According to current urological guidelines, the surgical treatment of non-metastatic resectable renal tumour is either radical or partial nephrectomy. Cardiovascular problems, hospitalization and death have been related to the development of CKD [8]. Therefore, it is important to analyse risk factors responsible for CKD following nephrectomy.

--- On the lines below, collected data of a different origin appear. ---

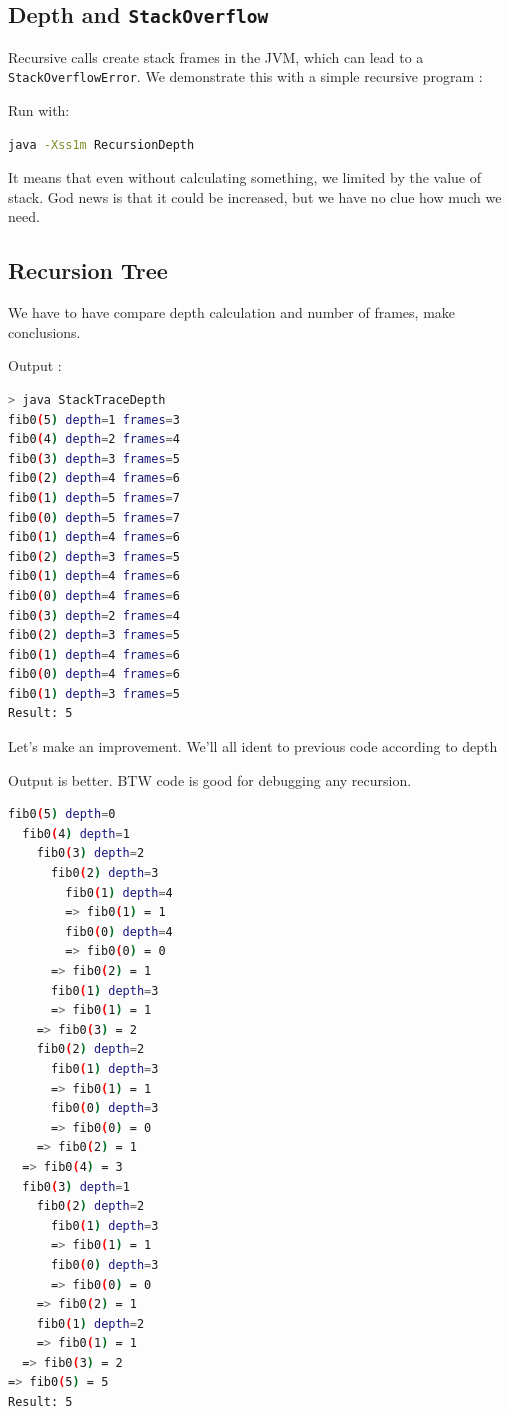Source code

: \documentclass{article}
\begin{document}
\subsection{Depth and \lstinline[basicstyle=\ttfamily\small]{StackOverflow}}
Recursive calls create stack frames in the JVM, which can lead to a \texttt{StackOverflowError}. We demonstrate this with a simple recursive program :

Run with:
\begin{lstlisting}[language=bash,caption={Running RecursionDepth}]
	java -Xss1m RecursionDepth
\end{lstlisting}

It means that even without calculating something, we limited by the value of stack. God news is that it could be increased, but we have no clue how much we need.

\subsection{Recursion Tree}

We have to have compare depth calculation and number of frames, make conclusions.

Output : 
\begin{lstlisting}[language=bash]
> java StackTraceDepth
fib0(5) depth=1 frames=3
fib0(4) depth=2 frames=4
fib0(3) depth=3 frames=5
fib0(2) depth=4 frames=6
fib0(1) depth=5 frames=7
fib0(0) depth=5 frames=7
fib0(1) depth=4 frames=6
fib0(2) depth=3 frames=5
fib0(1) depth=4 frames=6
fib0(0) depth=4 frames=6
fib0(3) depth=2 frames=4
fib0(2) depth=3 frames=5
fib0(1) depth=4 frames=6
fib0(0) depth=4 frames=6
fib0(1) depth=3 frames=5
Result: 5
\end{lstlisting}

Let's make an improvement. We'll all ident to previous code according to depth

\newpage
Output is better. BTW code is good for debugging any recursion.
\begin{lstlisting}[language=bash]
fib0(5) depth=0
  fib0(4) depth=1
    fib0(3) depth=2
      fib0(2) depth=3
        fib0(1) depth=4
        => fib0(1) = 1
        fib0(0) depth=4
        => fib0(0) = 0
      => fib0(2) = 1
      fib0(1) depth=3
      => fib0(1) = 1
    => fib0(3) = 2
    fib0(2) depth=2
      fib0(1) depth=3
      => fib0(1) = 1
      fib0(0) depth=3
      => fib0(0) = 0
    => fib0(2) = 1
  => fib0(4) = 3
  fib0(3) depth=1
    fib0(2) depth=2
      fib0(1) depth=3
      => fib0(1) = 1
      fib0(0) depth=3
      => fib0(0) = 0
    => fib0(2) = 1
    fib0(1) depth=2
    => fib0(1) = 1
  => fib0(3) = 2
=> fib0(5) = 5
Result: 5
\end{lstlisting}
\end{document}
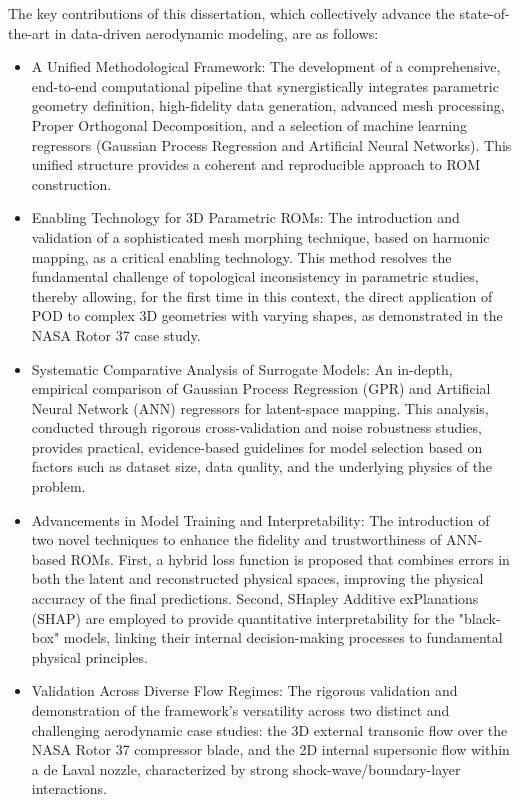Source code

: \documentclass[dscexam, EN]{ufabcFHZh}
\begin{document}
The key contributions of this dissertation, which collectively advance the state-of-the-art in data-driven aerodynamic modeling, are as follows:

\begin{itemize}
    \item A Unified Methodological Framework: The development of a comprehensive, end-to-end computational pipeline that synergistically integrates parametric geometry definition, high-fidelity data generation, advanced mesh processing, Proper Orthogonal Decomposition, and a selection of machine learning regressors (Gaussian Process Regression and Artificial Neural Networks). This unified structure provides a coherent and reproducible approach to ROM construction.

    \item Enabling Technology for 3D Parametric ROMs: The introduction and validation of a sophisticated mesh morphing technique, based on harmonic mapping, as a critical enabling technology. This method resolves the fundamental challenge of topological inconsistency in parametric studies, thereby allowing, for the first time in this context, the direct application of POD to complex 3D geometries with varying shapes, as demonstrated in the NASA Rotor 37 case study. 

    \item Systematic Comparative Analysis of Surrogate Models: An in-depth, empirical comparison of Gaussian Process Regression (GPR) and Artificial Neural Network (ANN) regressors for latent-space mapping. This analysis, conducted through rigorous cross-validation and noise robustness studies, provides practical, evidence-based guidelines for model selection based on factors such as dataset size, data quality, and the underlying physics of the problem.  

    \item Advancements in Model Training and Interpretability: The introduction of two novel techniques to enhance the fidelity and trustworthiness of ANN-based ROMs. First, a hybrid loss function is proposed that combines errors in both the latent and reconstructed physical spaces, improving the physical accuracy of the final predictions. Second, SHapley Additive exPlanations (SHAP) are employed to provide quantitative interpretability for the "black-box" models, linking their internal decision-making processes to fundamental physical principles. 

    \item Validation Across Diverse Flow Regimes: The rigorous validation and demonstration of the framework's versatility across two distinct and challenging aerodynamic case studies: the 3D external transonic flow over the NASA Rotor 37 compressor blade, and the 2D internal supersonic flow within a de Laval nozzle, characterized by strong shock-wave/boundary-layer interactions.
\end{itemize}
\end{document}
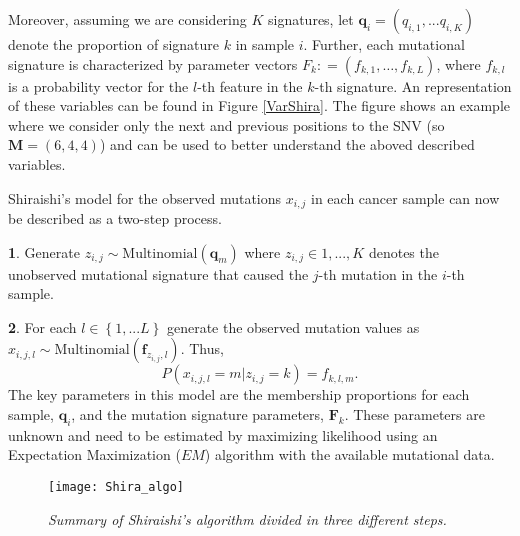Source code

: \documentclass[a4paper]{article}
\begin{document}
Moreover, assuming we are considering $K$ signatures, let $\textbf{q}_i=\left(q_{i,1},...q_{i,K}\right)$ denote the proportion of signature $k$ in sample $i$. Further, each mutational signature is characterized by parameter vectors $F_k: = (f_{k, 1}, …, f_{k, L})$, where $f_{k, l}$ is a probability vector for the $l$-th feature in the $k$-th signature. An representation of these variables can be found in Figure \ref{VarShira}. The figure shows an example where we consider only the next and previous positions to the SNV (so $\textbf{M}=(6,4,4)$) and can be used to better understand the aboved described variables. 

Shiraishi's model for the observed mutations $x_{i, j}$ in each cancer sample can now be described as a two-step process.

\textbf{1}. Generate $z_{i,j} \sim \text{Multinomial}(\textbf{q}_m)$ where $z_{i,j}\in {1,..., K}$ denotes the unobserved mutational signature that caused the $j$-th mutation in the $i$-th sample. 

\textbf{2}. For each $l\in \left\{1,... L\right\}$ generate the observed mutation values as $x_{i,j,l} \sim \text{Multinomial}\left(\textbf{f}_{z_{i,j},l}\right)$. Thus,
\begin{equation*}
P(x_{i,j,l}=m|z_{i,j}=k)=f_{k,l,m}.
\end{equation*}
The key parameters in this model are the membership proportions for each sample, $\textbf{q}_i$, and the mutation signature parameters, $\textbf{F}_k$. These parameters are unknown and need to be estimated by maximizing likelihood using an Expectation Maximization ($EM$) algorithm with the available mutational data. 

\begin{figure}[h] 
	\centering
	\texttt{[image: Shira\_algo]} 
	\caption{\textit{Summary of Shiraishi's algorithm divided in three different steps.}} \label{AlgShira}
\end{figure}
\end{document}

Surgical treatment is the most effective curative option in suitable patients with RCC. Some adaptation mechanisms occur such as hyperfiltration and hypertrophy after unilateral radical nephrectomy. Nevertheless, renal failure may develop in some patients. Partial nephrectomy has replaced radical nephrectomy in the treatment of small renal masses due to similar oncological results [9, 10]. The main superiority of partial nephrectomy over radical nephrectomy is preservation of the renal function [11]. In our study, it was found that patients who underwent partial nephrectomy had lower CKD rates consistent with the literature [12]. And also, radical nephrectomy was found an independent risk factor for CKD development. Many studies demonstrate that partial nephrectomy reduces CKD rates, postoperative complications in comparison with radical nephrectomy [8, 12]. It should be considered that the type of surgery affects the probability of CKD independently of other factors and the preservation of a maximum renal reserve should be pursued. In addition, recent studies show that partial nephrectomy is superior to radical nephrectomy in terms of kidney function [13].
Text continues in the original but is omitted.